In Yunnan and indeed much of China, the standard for a tea is either the ‘two leaves, one bud’ or ‘one bud and one leaf’. In the case of white tea it is often a single bud or leaf. For Gao’s creations, it has always been the ‘two leaves, one bud’ but what we now stare at in a kind of blank daze is ‘three leaves and one bud’ configuration. Great leaves gone wrong! I would be happy accepting these four-leaf-oddities if he cannot manage to sell them or find them a home. I casually mention this to Gao, though I don’t even get the benefit of a response, though it cannot hurt trying.
Gao mentions that this year he has had to hire a couple from Burma, who have made this mistake before. He goes on to tell us that he will inform them again of his standards.
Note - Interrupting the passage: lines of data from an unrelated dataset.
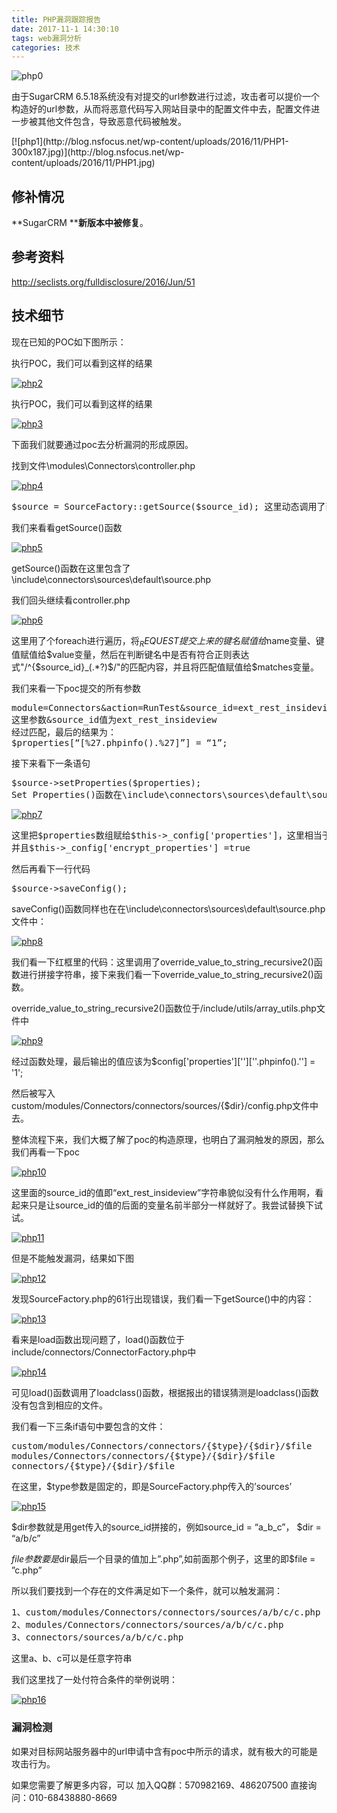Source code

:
 ```yaml
---
title: PHP漏洞跟踪报告
date: 2017-11-1 14:30:10
tags: web漏洞分析
categories: 技术
---
```


![php0](http://blog.nsfocus.net/wp-content/uploads/2016/11/PHP漏洞跟踪报告.jpg)

由于SugarCRM 6.5.18系统没有对提交的url参数进行过滤，攻击者可以提价一个构造好的url参数，从而将恶意代码写入网站目录中的配置文件中去，配置文件进一步被其他文件包含，导致恶意代码被触发。

<!--more-->[![php1](http://blog.nsfocus.net/wp-content/uploads/2016/11/PHP1-300x187.jpg)](http://blog.nsfocus.net/wp-content/uploads/2016/11/PHP1.jpg)

## 修补情况

**SugarCRM ****新版本中被修复**。

## 参考资料

http://seclists.org/fulldisclosure/2016/Jun/51

## 技术细节

现在已知的POC如下图所示：

执行POC，我们可以看到这样的结果

[![php2](http://blog.nsfocus.net/wp-content/uploads/2016/11/PHP2-300x21.jpg)](http://blog.nsfocus.net/wp-content/uploads/2016/11/PHP2.jpg)

执行POC，我们可以看到这样的结果

[![php3](http://blog.nsfocus.net/wp-content/uploads/2016/11/PHP3-300x212.jpg)](http://blog.nsfocus.net/wp-content/uploads/2016/11/PHP3.jpg)

下面我们就要通过poc去分析漏洞的形成原因。

找到文件\modules\Connectors\controller.php

[![php4](http://blog.nsfocus.net/wp-content/uploads/2016/11/PHP4-300x114.jpg)](http://blog.nsfocus.net/wp-content/uploads/2016/11/PHP4.jpg)

<pre class="lang:default decode:true ">$source = SourceFactory::getSource($source_id); 这里动态调用了函数getSource()</pre>

我们来看看getSource()函数

[![php5](http://blog.nsfocus.net/wp-content/uploads/2016/11/PHP5-300x267.jpg)](http://blog.nsfocus.net/wp-content/uploads/2016/11/PHP5.jpg)

getSource()函数在这里包含了\include\connectors\sources\default\source.php

我们回头继续看controller.php

[![php6](http://blog.nsfocus.net/wp-content/uploads/2016/11/PHP6-300x47.jpg)](http://blog.nsfocus.net/wp-content/uploads/2016/11/PHP6.jpg)

这里用了个foreach进行遍历，将$_REQUEST提交上来的键名赋值给$name变量、键值赋值给$value变量，然后在判断键名中是否有符合正则表达式"/^{$source_id}_(.*?)$/"的匹配内容，并且将匹配值赋值给$matches变量。

我们来看一下poc提交的所有参数

<pre class="lang:default decode:true ">module=Connectors&amp;action=RunTest&amp;source_id=ext_rest_insideview&amp;ext_rest_insideview_[%27.phpinfo().%27]=1
这里参数&amp;source_id值为ext_rest_insideview
经过匹配，最后的结果为：
$properties[“[%27.phpinfo().%27]”] = “1”;
</pre>

接下来看下一条语句

<pre class="lang:default decode:true ">$source-&gt;setProperties($properties);
Set Properties()函数在\include\connectors\sources\default\source.php文件中
</pre>

[![php7](http://blog.nsfocus.net/wp-content/uploads/2016/11/PHP7-300x68.jpg)](http://blog.nsfocus.net/wp-content/uploads/2016/11/PHP7.jpg)

<pre class="lang:default decode:true ">这里把$properties数组赋给$this-&gt;_config['properties']，这里相当于生成了一个二维数组。
并且$this-&gt;_config['encrypt_properties'] =true
</pre>

然后再看下一行代码

<pre class="lang:default decode:true ">$source-&gt;saveConfig();</pre>

saveConfig()函数同样也在在\include\connectors\sources\default\source.php文件中：

[![php8](http://blog.nsfocus.net/wp-content/uploads/2016/11/PHP8-300x170.jpg)](http://blog.nsfocus.net/wp-content/uploads/2016/11/PHP8.jpg)

我们看一下红框里的代码：这里调用了override_value_to_string_recursive2()函数进行拼接字符串，接下来我们看一下override_value_to_string_recursive2()函数。

override_value_to_string_recursive2()函数位于/include/utils/array_utils.php文件中

[![php9](http://blog.nsfocus.net/wp-content/uploads/2016/11/PHP9-300x106.jpg)](http://blog.nsfocus.net/wp-content/uploads/2016/11/PHP9.jpg)

经过函数处理，最后输出的值应该为$config['properties'][''][''.phpinfo().''] = '1';

然后被写入custom/modules/Connectors/connectors/sources/{$dir}/config.php文件中去。

整体流程下来，我们大概了解了poc的构造原理，也明白了漏洞触发的原因，那么我们再看一下poc

[![php10](http://blog.nsfocus.net/wp-content/uploads/2016/11/PHP10-300x23.jpg)](http://blog.nsfocus.net/wp-content/uploads/2016/11/PHP10.jpg)

这里面的source_id的值即“ext_rest_insideview”字符串貌似没有什么作用啊，看起来只是让source_id的值的后面的变量名前半部分一样就好了。我尝试替换下试试。

[![php11](http://blog.nsfocus.net/wp-content/uploads/2016/11/PHP11-300x13.jpg)](http://blog.nsfocus.net/wp-content/uploads/2016/11/PHP11.jpg)

但是不能触发漏洞，结果如下图

[![php12](http://blog.nsfocus.net/wp-content/uploads/2016/11/PHP12-300x101.jpg)](http://blog.nsfocus.net/wp-content/uploads/2016/11/PHP12.jpg)

发现SourceFactory.php的61行出现错误，我们看一下getSource()中的内容：

[![php13](http://blog.nsfocus.net/wp-content/uploads/2016/11/PHP13-300x122.jpg)](http://blog.nsfocus.net/wp-content/uploads/2016/11/PHP13.jpg)

看来是load函数出现问题了，load()函数位于include/connectors/ConnectorFactory.php中

[![php14](http://blog.nsfocus.net/wp-content/uploads/2016/11/PHP14-300x151.jpg)](http://blog.nsfocus.net/wp-content/uploads/2016/11/PHP14.jpg)

可见load()函数调用了loadclass()函数，根据报出的错误猜测是loadclass()函数没有包含到相应的文件。

我们看一下三条if语句中要包含的文件：

<pre class="lang:default decode:true ">custom/modules/Connectors/connectors/{$type}/{$dir}/$file
modules/Connectors/connectors/{$type}/{$dir}/$file  
connectors/{$type}/{$dir}/$file 
</pre>

在这里，$type参数是固定的，即是SourceFactory.php传入的’sources’

[![php15](http://blog.nsfocus.net/wp-content/uploads/2016/11/PHP15-300x80.jpg)](http://blog.nsfocus.net/wp-content/uploads/2016/11/PHP15.jpg)

$dir参数就是用get传入的source_id拼接的，例如source_id = “a_b_c”， $dir = “a/b/c”

$file参数要是$dir最后一个目录的值加上”.php”,如前面那个例子，这里的即$file = ”c.php”

所以我们要找到一个存在的文件满足如下一个条件，就可以触发漏洞：

<pre class="lang:default decode:true ">1、custom/modules/Connectors/connectors/sources/a/b/c/c.php
2、modules/Connectors/connectors/sources/a/b/c/c.php 
3、connectors/sources/a/b/c/c.php 
</pre>

这里a、b、c可以是任意字符串

我们这里找了一处付符合条件的举例说明：

[![php16](http://blog.nsfocus.net/wp-content/uploads/2016/11/PHP16-300x276.jpg)](http://blog.nsfocus.net/wp-content/uploads/2016/11/PHP16.jpg)

### 漏洞检测

如果对目标网站服务器中的url申请中含有poc中所示的请求，就有极大的可能是攻击行为。

如果您需要了解更多内容，可以
加入QQ群：570982169、486207500
直接询问：010-68438880-8669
I feel the dual prongs of a heavy heart for the couple, and a sense of injustice at they having messed up a batch of tea.
Later during a meal sitting with Gao’s family – including the husband and wife couple from Burma – Gao softly explains that the clippings need to be in the ‘two leaves, one bud’ format. The couple who are also of the Hani minority softly nod while eating the potent ‘sour-spice’ flavored plates before us. Gao smiles one of those understated smiles of his, happy to be rid of the dirty business, and decrees that a “glass” of local firewater will be consumed. This “glass” he speaks of is rarely – if ever – a single glass, and Marco glances over at me with what we now refer to as the “here it comes” look. What is magic though, is that after a few snorts of the whisky our evening (like all here) will end with a few cups of tea around the tea table and talk of tea. It is the ‘digestif’ of every night in these parts.
There is the recurring fantasy that somehow the tea with its extra leaf will somehow at some point end up in one of my bags.